Automakers and their stakeholders will be expected to demonstrate progress in meeting goals in their plans by the end of the month, the official said.
In addition, the task force will tap expertise from the Labor, Transportation, Commerce, and Energy, the National Economic Council, the White House Office of Energy and Environment and the Council of Economic Advisers and the Environmental Protection Agency (EPA).
IHS Global Insight analyst Aaron Bragman said more details on the task force are needed to see if it will work better than a czar approach and suggested Geithner has enough to do already with the economy in recession.
"My initial thought is that it is probably going to make things more complicated because you are not dealing necessarily with just one person like you would in a car czar or even a bankruptcy court judge," Bragman said.
He speculated that the task force approach could potentially increase the chances of a government-funded bankruptcy. "A lot of these players who are now in this task force, Geithner in particular, have suggested that bankruptcy is a possibility," Bragman told Reuters.
Rep. Thaddeus McCotter, Michigan Republican, said he wants to ensure the panel has someone with direct industry experience ad there was still room for Obama to add such a figure to the group.

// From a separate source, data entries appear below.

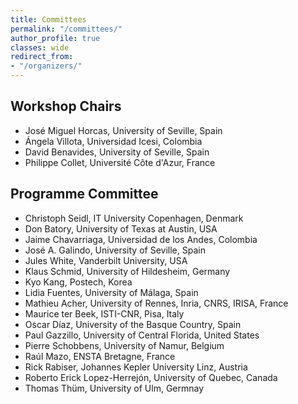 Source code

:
 ```yaml
---
title: Committees
permalink: "/committees/"
author_profile: true
classes: wide
redirect_from:
- "/organizers/"
---
```


## Workshop Chairs
* José Miguel Horcas, University of Seville, Spain
* Ángela Villota, Universidad Icesi, Colombia
* David Benavides, University of Seville, Spain
* Philippe Collet, Université Côte d'Azur, France

## Programme Committee
* Christoph Seidl, IT University Copenhagen, Denmark
* Don Batory, University of Texas at Austin, USA
* Jaime Chavarriaga, Universidad de los Andes, Colombia
* José A. Galindo, University of Seville, Spain
* Jules White, Vanderbilt University, USA
* Klaus Schmid, University of Hildesheim, Germany
* Kyo Kang, Postech, Korea
* Lidia Fuentes, University of Málaga, Spain
* Mathieu Acher, University of Rennes, Inria, CNRS, IRISA, France
* Maurice ter Beek, ISTI-CNR, Pisa, Italy
* Oscar Díaz, University of the Basque Country, Spain
* Paul Gazzillo, University of Central Florida, United States
* Pierre Schobbens, University of Namur, Belgium
* Raúl Mazo, ENSTA Bretagne, France
* Rick Rabiser, Johannes Kepler University Linz, Austria
* Roberto Erick Lopez-Herrejón, University of Quebec, Canada
* Thomas Thüm, University of Ulm, Germnay
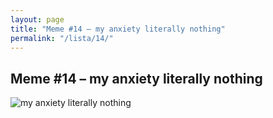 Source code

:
 ```yaml
---
layout: page
title: "Meme #14 – my anxiety literally nothing"
permalink: "/lista/14/"
---
```


## Meme #14 – my anxiety literally nothing

![my anxiety literally nothing](https://i.chzbgr.com/full/10441191936/h1C5A484F/my-anxiety-literally-nothing)

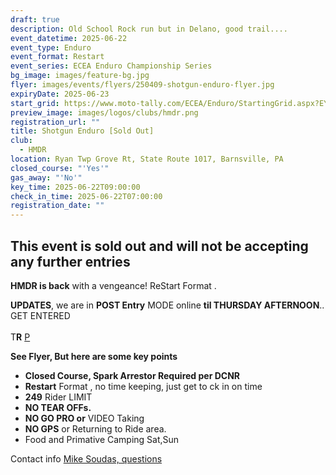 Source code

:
 ```yaml
---
draft: true
description: Old School Rock run but in Delano, good trail....
event_datetime: 2025-06-22
event_type: Enduro
event_format: Restart
event_series: ECEA Enduro Championship Series
bg_image: images/feature-bg.jpg
flyer: images/events/flyers/250409-shotgun-enduro-flyer.jpg
expiryDate: 2025-06-23
start_grid: https://www.moto-tally.com/ECEA/Enduro/StartingGrid.aspx?EY=2025&EID=7
preview_image: images/logos/clubs/hmdr.png
registration_url: ""
title: Shotgun Enduro [Sold Out]
club:
  - HMDR
location: Ryan Twp Grove Rt, State Route 1017, Barnsville, PA
closed_course: "'Yes'"
gas_away: "'No'"
key_time: 2025-06-22T09:00:00
check_in_time: 2025-06-22T07:00:00
registration_date: ""
---
```

## **This event is sold out and will not be accepting any further entries**

**HMDR is back** with a vengeance!  ReStart Format .

**UPDATES**, we are in **POST Entry** MODE online **til THURSDAY AFTERNOON**.. GET ENTERED \
\
T**R** [P](https://www.moto-tally.com/ECEA/Enduro/StartingGrid.aspx?EY=2024&EID=7)

**See Flyer, But here are  some key points**

* **Closed Course, Spark Arrestor Required per DCNR**
* **Restart** Format ,  no time keeping, just get to ck in on time
* **249** Rider LIMIT
* **NO TEAR OFFs.**  
* **NO GO PRO or** VIDEO Taking
* **NO GPS** or Returning to Ride area.
* Food and Primative Camping Sat,Sun

Contact info [Mike Soudas, questions ](mailto:msoudas@comcast.net)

"You don't want a professor to fix your seized up engine," McCotter said.
Gary Chaison, an industrial relations expert at Clark University in Worcester, Massachusetts, said the panel appears to have a diversity of views and interests.
"This will satisfy stakeholders. At the same time, the White House can control it and have input," Chaison told Reuters.
A Treasury-led group oversaw billions in loan guarantees to the airline industry earlier this decade, including an installment for US Airways Group to help it exit bankruptcy.